Facial paralysis in NF2 usually occurs as a result of permanent damage to the facial nerve following vestibular schwannomas or surgery for these tumors. In this case, gracilis muscle transfer is an effective surgical method used to restore facial expressions. In this surgical method, the gracilis muscle taken from the thigh is transferred to the facial region and, due to its reliability in most NF2 patients, is connected to the masseter nerve. The goal is to enable active smiling and facial expression. It is particularly preferred in cases of long-term and irreversible facial paralysis.

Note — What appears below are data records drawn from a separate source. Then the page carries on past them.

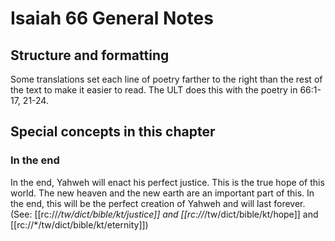 # Isaiah 66 General Notes
## Structure and formatting

Some translations set each line of poetry farther to the right than the rest of the text to make it easier to read. The ULT does this with the poetry in 66:1-17, 21-24.

## Special concepts in this chapter

### In the end
In the end, Yahweh will enact his perfect justice. This is the true hope of this world. The new heaven and the new earth are an important part of this. In the end, this will be the perfect creation of Yahweh and will last forever. (See: [[rc://*/tw/dict/bible/kt/justice]] and [[rc://*/tw/dict/bible/kt/hope]] and [[rc://*/tw/dict/bible/kt/eternity]])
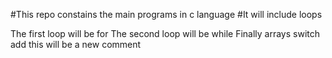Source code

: #This repo constains the main programs in c language
#It will include loops 

The first loop will be for
The second loop will be while
Finally arrays
switch add
this will be a new comment
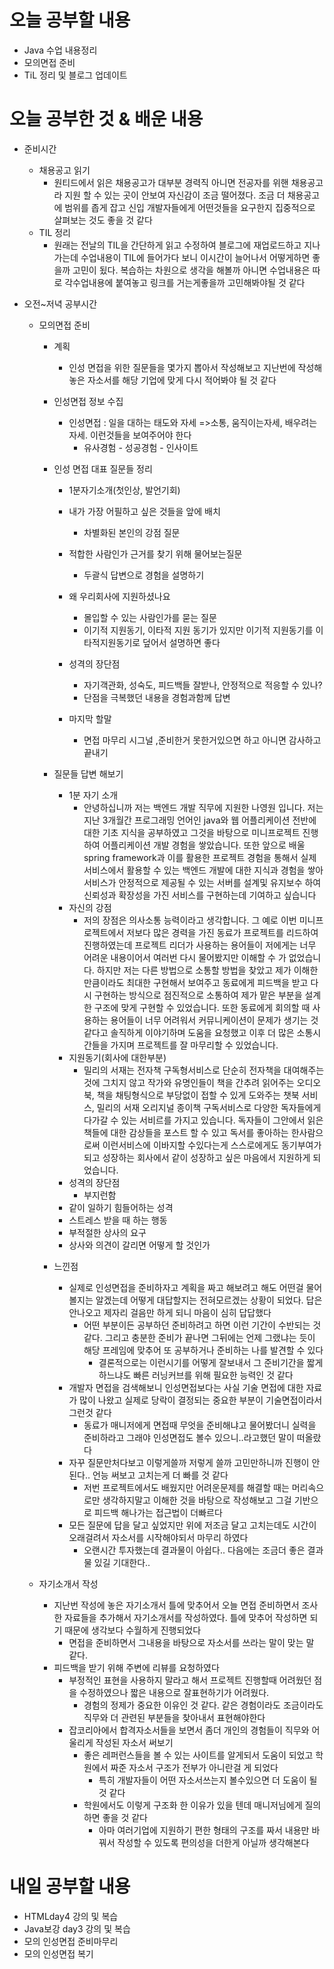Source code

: # 오늘 공부할 내용

- Java 수업 내용정리
- 모의면접 준비
- TiL 정리 및 블로그 업데이트

# 오늘 공부한 것 & 배운 내용

- 준비시간

  - 채용공고 읽기
    - 원티드에서 읽은 채용공고가 대부분 경력직 아니면 전공자를 위핸 채용공고라 지원 할 수 있는 곳이 안보여 자신감이 조금 떨어졌다. 조금 더 채용공고에 범위를 좁게 잡고 신입 개발자들에게 어떤것들을 요구한지 집중적으로 살펴보는 것도 좋을 것 같다
  - TIL 정리
    - 원래는 전날의 TIL을 간단하게 읽고 수정하여 블로그에 재업로드하고 지나가는데 수업내용이 TIL에 들어가다 보니 이시간이 늘어나서 어떻게하면 좋을까 고민이 됬다. 복습하는 차원으로 생각을 해볼까 아니면 수업내용은 따로 각수업내용에 붙여놓고 링크를 거는게좋을까 고민해봐야될 것 같다

- 오전~저녁 공부시간

  - 모의면접 준비

    - 계획

      - 인성 면접을 위한 질문들을 몇가지 뽑아서 작성해보고 지난번에 작성해놓은 자소서를 해당 기업에 맞게 다시 적어봐야 될 것 같다
    - 인성면접 정보 수집

      - 인성면접 :  일을 대하는 태도와 자세 =>소통, 움직이는자세, 배우려는자세. 이런것들을 보여주어야 한다
        - 유사경험 - 성공경험 -  인사이트
    - 인성 면접 대표 질문들 정리

      - 1분자기소개(첫인상, 발언기회) 
      - 내가 가장 어필하고 싶은 것들을 앞에 배치 
        - 차별화된 본인의 강점 질문
        
      - 적합한 사람인가 근거를 찾기 위해 물어보는질문
        - 두괄식 답변으로 경험을 설명하기
        
      - 왜 우리회사에 지원하셨나요

        - 몰입할 수 있는 사람인가를 묻는 질문
        - 이기적 지원동기, 이타적 지원 동기가 있지만 이기적 지원동기를 이타적지원동기로 덮어서 설명하면 좋다

      - 성격의 장단점

        - 자기객관화, 성숙도, 피드백들 잘받나, 안정적으로 적응할 수 있나?
        - 단점을 극복했던 내용을 경험과함께 답변

      - 마지막 할말

        - 면접 마무리 시그널 ,준비한거 못한거있으면 하고 아니면 감사하고 끝내기
    - 질문들 답변 해보기

      - 1분 자기 소개
        - 안녕하십니까 저는 백엔드 개발 직무에 지원한 나영원 입니다. 저는 지난 3개월간 프로그래밍 언어인 java와 웹 어플리케이션 전반에 대한 기초 지식을 공부하였고 그것을 바탕으로 미니프로젝트 진행하여 어플리케이션 개발 경험을 쌓았습니다. 또한  앞으로 배울 spring framework과 이를 활용한 프로젝트 경험을 통해서 실제 서비스에서 활용할 수 있는 백엔드 개발에 대한 지식과 경험을 쌓아 서비스가 안정적으로 제공될 수 있는 서버를 설계및 유지보수 하여 신뢰성과 확장성을 가진 서비스를 구현하는데 기여하고 싶습니다
      - 자신의 강점
        - 저의 장점은 의사소통 능력이라고 생각합니다. 그 예로 이번 미니프로젝트에서 저보다 많은 경력을 가진 동료가 프로젝트를 리드하여 진행하였는데 프로젝트 리더가 사용하는 용어들이 저에게는 너무 어려운 내용이어서 여러번 다시 물어봤지만 이해할 수 가 없었습니다. 하지만 저는 다른 방법으로 소통할 방법을 찾았고 제가 이해한만큼이라도 최대한 구현해서 보여주고 동료에게 피드백을 받고 다시 구현하는 방식으로 점진적으로 소통하여  제가 맡은 부분을 설계한 구조에 맞게 구현할 수 있었습니다. 또한 동료에게 회의할 때 사용하는 용어들이 너무 어려워서 커뮤니케이션이 문제가 생기는 것 같다고 솔직하게 이야기하며 도움을 요청했고 이후 더 많은 소통시간들을 가지며  프로젝트를 잘 마무리할 수 있었습니다.
      - 지원동기(회사에 대한부분) 
        - 밀리의 서재는 전자책 구독형서비스로 단순히 전자책을 대여해주는 것에 그치지 않고 작가와 유명인들이 책을 간추려 읽어주는 오디오북, 책을 채팅형식으로 부당없이 접할 수 있게 도와주는 챗북 서비스, 밀리의 서재 오리지널 종이책 구독서비스로 다양한 독자들에게 다가갈 수 있는 서비르를 가지고 있습니다. 독자들이 그안에서 읽은책들에 대한 감상들을 포스트 할 수 있고 독서를 좋아하는 한사람으로써 이런서비스에 이바지할 수있다는게 스스로에게도 동기부여가 되고 성장하는 회사에서 같이 성장하고 싶은 마음에서 지원하게 되었습니다.
      - 성격의 장단점
        - 부지런함
      - 같이 일하기 힘들어하는 성격
      - 스트레스 받을 때 하는 행동
      - 부적절한 상사의 요구
      - 상사와 의견이 갈리면 어떻게 할 것인가
    - 느낀점
      - 실제로 인성면접을 준비하자고 계획을 짜고 해보려고 해도 어떤걸 물어볼지는 알겠는데 어떻게 대답할지는 전혀모르겠는 상황이 되었다. 답은 안나오고 제자리 걸음만 하게 되니 마음이 심히 답답했다
        - 어떤 부분이든 공부하던 준비하려고 하면 이런 기간이 수반되는 것 같다. 그리고 충분한 준비가 끝나면 그뒤에는 언제 그랬냐는 듯이 해당 프레임에 맞추어 또 공부하거나 준비하는 나를 발견할 수 있다
          - 결론적으로는 이런시기를 어떻게 잘보내서 그 준비기간을 짧게하느냐도 빠른 러닝커브를 위해 필요한 능력인 것 같다
      - 개발자 면접을 검색해보니 인성면접보다는 사실 기술 면접에 대한 자료가 많이 나왔고 실제로 당락이 결정되는 중요한 부분이 기술면접이라서 그런것 같다
        - 동료가 매니저에게 면접때 무엇을 준비해냐고 물어봤더니 실력을 준비하라고 그래야 인성면접도 볼수 있으니..라고했던 말이 떠올랐다
      - 자꾸 질문만처다보고 이렇게쓸까 저렇게 쓸까 고민만하니까 진행이 안된다.. 언능 써보고 고치는게 더 빠를 것 같다
        - 저번 프로젝트에서도 배웠지만 어려운문제를 해결할 때는 머리속으로만 생각하지말고 이해한 것을 바탕으로 작성해보고 그걸 기반으로 피드백 해나가는 접근법이 더빠르다
      - 모든 질문에 답을 달고 싶었지만 위에 저조금 달고 고치는데도 시간이 오래걸려서 자소서를 시작해야되서 마무리 하였다
        - 오랜시간 투자했는데 결과물이 아쉽다.. 다음에는 조금더 좋은 결과물 있길 기대한다..

  - 자기소개서 작성

    - 지난번 작성에 놓은 자기소개서 틀에 맞추어서 오늘 면접 준비하면서 조사한 자료들을 추가해서 자기소개서를 작성하였다. 틀에 맞추어 작성하면 되기 때문에 생각보다 수월하게 진행되었다
      - 면접을 준비하면서 그내용을 바탕으로 자소서를 쓰라는 말이 맞는 말 같다.
    - 피드백을 받기 위해 주변에 리뷰를 요청하였다
      - 부정적인 표현을 사용하지 말라고 해서 프로젝트 진행할때 어려웠던 점을 수정하였으나 짧은 내용으로 잘표현하기가 어려웠다. 
        - 경험의 정제가 중요한 이유인 것 같다. 같은 경험이라도 조금이라도 직무와 더 관련된 부분들을 찾아내서 표현해야한다
      - 잡코리아에서 합격자소서들을 보면서 좀더 개인의 경험들이 직무와 어울리게 작성된 자소서 써보기
        - 좋은 레퍼런스들을 볼 수 있는 사이트를 알게되서 도움이 되었고 학원에서 짜준 자소서 구조가 전부가 아니란걸 게 되었다 
          - 특히 개발자들이 어떤 자소서쓰는지 볼수있으면 더 도움이 될것 같다
        - 학원에서도 이렇게 구조화 한 이유가 있을 텐데 매니저님에게 질의하면 좋을 것 같다
          - 아마 여러기업에 지원하기 편한 형태의 구조를 짜서 내용만 바꿔서 작성할 수 있도록 편의성을 더한게 아닐까 생각해본다

    


# 내일 공부할 내용

- HTMLday4 강의 및 복습
- Java보강 day3 강의 및 복습
- 모의 인성면접 준비마무리
- 모의 인성면접 복기


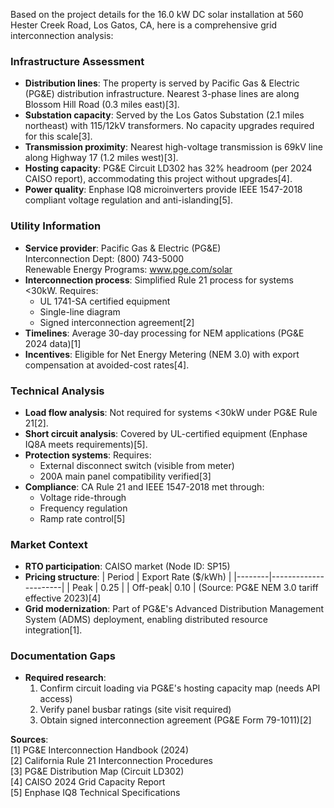 Based on the project details for the 16.0 kW DC solar installation at 560 Hester Creek Road, Los Gatos, CA, here is a comprehensive grid interconnection analysis:

### Infrastructure Assessment
- **Distribution lines**: The property is served by Pacific Gas & Electric (PG&E) distribution infrastructure. Nearest 3-phase lines are along Blossom Hill Road (0.3 miles east)[3].
- **Substation capacity**: Served by the Los Gatos Substation (2.1 miles northeast) with 115/12kV transformers. No capacity upgrades required for this scale[3].
- **Transmission proximity**: Nearest high-voltage transmission is 69kV line along Highway 17 (1.2 miles west)[3].
- **Hosting capacity**: PG&E Circuit LD302 has 32% headroom (per 2024 CAISO report), accommodating this project without upgrades[4].
- **Power quality**: Enphase IQ8 microinverters provide IEEE 1547-2018 compliant voltage regulation and anti-islanding[5].

### Utility Information
- **Service provider**: Pacific Gas & Electric (PG&E)  
  Interconnection Dept: (800) 743-5000  
  Renewable Energy Programs: www.pge.com/solar
- **Interconnection process**: Simplified Rule 21 process for systems <30kW. Requires:
  - UL 1741-SA certified equipment
  - Single-line diagram
  - Signed interconnection agreement[2]
- **Timelines**: Average 30-day processing for NEM applications (PG&E 2024 data)[1]
- **Incentives**: Eligible for Net Energy Metering (NEM 3.0) with export compensation at avoided-cost rates[4].

### Technical Analysis
- **Load flow analysis**: Not required for systems <30kW under PG&E Rule 21[2].
- **Short circuit analysis**: Covered by UL-certified equipment (Enphase IQ8A meets requirements)[5].
- **Protection systems**: Requires:
  - External disconnect switch (visible from meter)
  - 200A main panel compatibility verified[3]
- **Compliance**: CA Rule 21 and IEEE 1547-2018 met through:
  - Voltage ride-through
  - Frequency regulation
  - Ramp rate control[5]

### Market Context
- **RTO participation**: CAISO market (Node ID: SP15)
- **Pricing structure**: 
  | Period | Export Rate ($/kWh) |
  |--------|----------------------|
  | Peak   | 0.25                |
  | Off-peak| 0.10               |
  (Source: PG&E NEM 3.0 tariff effective 2023)[4]
- **Grid modernization**: Part of PG&E's Advanced Distribution Management System (ADMS) deployment, enabling distributed resource integration[1].

### Documentation Gaps
- **Required research**: 
  1. Confirm circuit loading via PG&E's hosting capacity map (needs API access)
  2. Verify panel busbar ratings (site visit required)
  3. Obtain signed interconnection agreement (PG&E Form 79-1011)[2]

**Sources**:  
[1] PG&E Interconnection Handbook (2024)  
[2] California Rule 21 Interconnection Procedures  
[3] PG&E Distribution Map (Circuit LD302)  
[4] CAISO 2024 Grid Capacity Report  
[5] Enphase IQ8 Technical Specifications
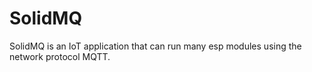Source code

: # SolidMQ

SolidMQ is an IoT application that can run many esp modules using the network protocol MQTT.
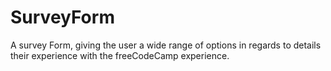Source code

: # SurveyForm
A survey Form, giving the user a wide range of options in regards to details their experience with the freeCodeCamp experience.
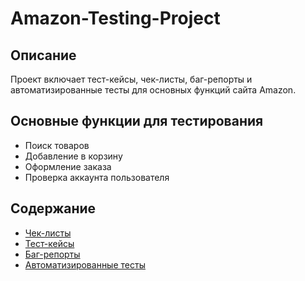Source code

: # Amazon-Testing-Project

## Описание
Проект включает тест-кейсы, чек-листы, баг-репорты и автоматизированные тесты для основных функций сайта Amazon.

## Основные функции для тестирования
- Поиск товаров
- Добавление в корзину
- Оформление заказа
- Проверка аккаунта пользователя

## Содержание
- [Чек-листы](checklists.md)
- [Тест-кейсы](test-cases.md)
- [Баг-репорты](bug-reports.md)
- [Автоматизированные тесты](automation-tests.py)
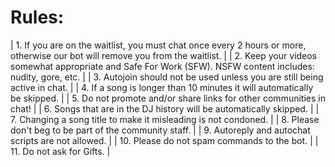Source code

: Rules:
=========


| 1. If you are on the waitlist, you must chat once every 2 hours or more, otherwise our bot will remove you from the waitlist. |
| 2. Keep your videos somewhat appropriate and Safe For Work (SFW). NSFW content includes: nudity, gore, etc. |
| 3. Autojoin should not be used unless you are still being active in chat. |
| 4. If a song is longer than 10 minutes it will automatically be skipped. |
| 5. Do not promote and/or share links for other communities in chat! |
| 6. Songs that are in the DJ history will be automatically skipped. |
| 7. Changing a song title to make it misleading is not condoned. |
| 8. Please don't beg to be part of the community staff. |
| 9. Autoreply and autochat scripts are not allowed. |
| 10. Please do not spam commands to the bot. |
| 11. Do not ask for Gifts. |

Free Functional Muscle Flap

The free functional muscle flap is one of the basic surgical approaches aimed at restoring functional movement in permanent facial paralysis associated with NF2. This approach typically involves the gracilis muscle, which is the most commonly used muscle, and the basic principle is to transfer the muscle, along with its blood vessels and nerves, to the facial region using microsurgical techniques. Furthermore, due to progressive nerve involvement in NF2, the free functional muscle flap, when combined with a strong nerve graft, contributes to restoring facial symmetry and mimic function.

Temporalis Muscle Flap

The temporalis muscle flap is an alternative facial reanimation method for NF2 patients who are not suitable for free muscle transfer or who require additional support. This temporalis muscle flap involves directing the temporalis muscle, one of the masticatory muscles, toward the corner of the mouth to create facial movement. While this offers the advantage of achieving results in a shorter time, the resulting facial expressions may be more limited and less natural compared to free muscle transfer.

Gold Eyelid Weight

Infacial paralysis associated with NF2, which is commonly seen in cases of insufficient eyelid closure, poses a serious risk to corneal health. In such cases, a gold eyelid weight is placed on the upper eyelid to assist in the passive closure of the eye. Thus, the gold eyelid weight generally presents itself as a protective treatment option.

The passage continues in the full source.